(Recorded data)
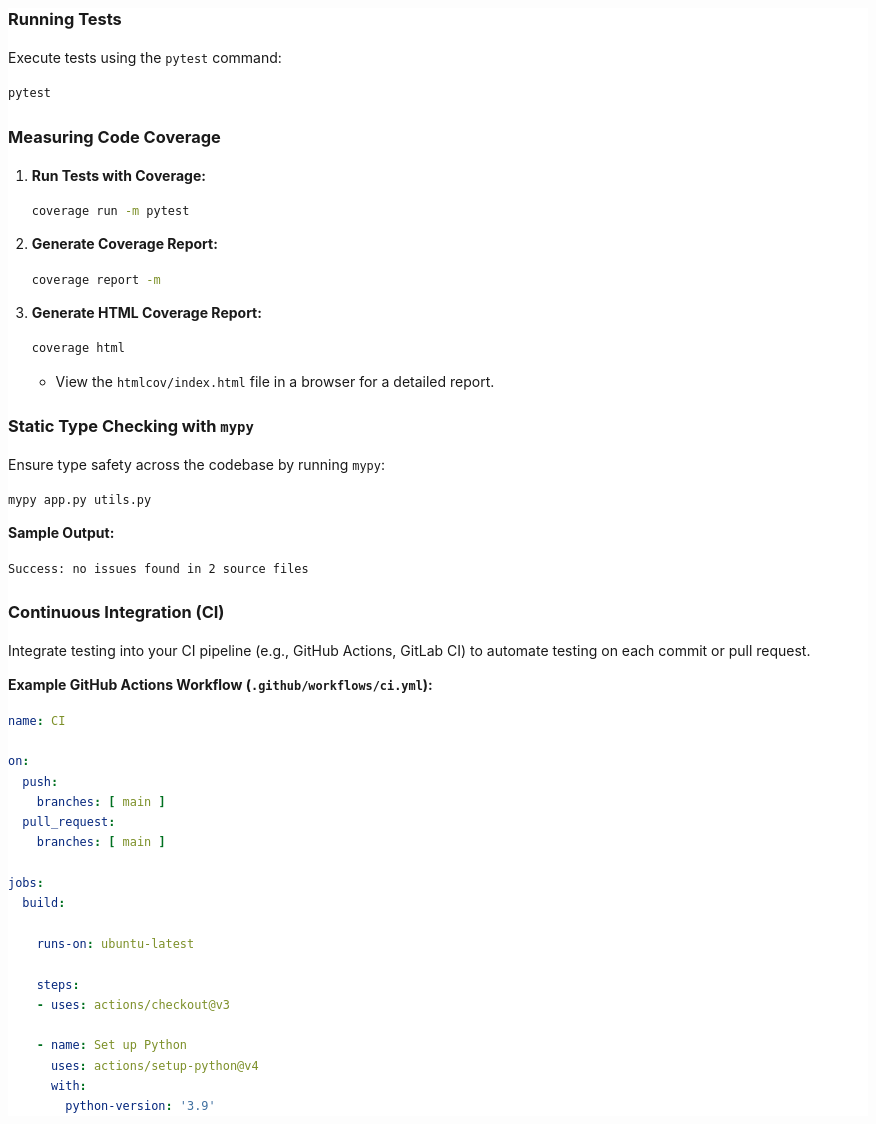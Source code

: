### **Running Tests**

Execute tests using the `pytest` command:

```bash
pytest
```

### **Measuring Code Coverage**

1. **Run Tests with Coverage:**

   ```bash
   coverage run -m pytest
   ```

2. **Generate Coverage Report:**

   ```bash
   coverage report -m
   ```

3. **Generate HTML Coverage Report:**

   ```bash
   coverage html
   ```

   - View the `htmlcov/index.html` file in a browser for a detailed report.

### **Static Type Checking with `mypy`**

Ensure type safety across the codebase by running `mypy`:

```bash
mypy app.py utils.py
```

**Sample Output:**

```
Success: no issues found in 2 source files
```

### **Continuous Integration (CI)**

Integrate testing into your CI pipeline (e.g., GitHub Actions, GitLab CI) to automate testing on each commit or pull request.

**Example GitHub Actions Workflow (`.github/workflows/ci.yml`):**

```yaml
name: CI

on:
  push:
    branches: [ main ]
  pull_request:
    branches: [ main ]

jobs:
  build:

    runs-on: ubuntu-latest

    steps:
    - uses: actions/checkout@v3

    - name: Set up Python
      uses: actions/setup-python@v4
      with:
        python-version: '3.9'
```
(End Recorded data)
> What you should do
From the records above, show each line that contains the word "mypy".

> Exercise answer
### **Static Type Checking with `mypy`**
Ensure type safety across the codebase by running `mypy`:
mypy app.py utils.py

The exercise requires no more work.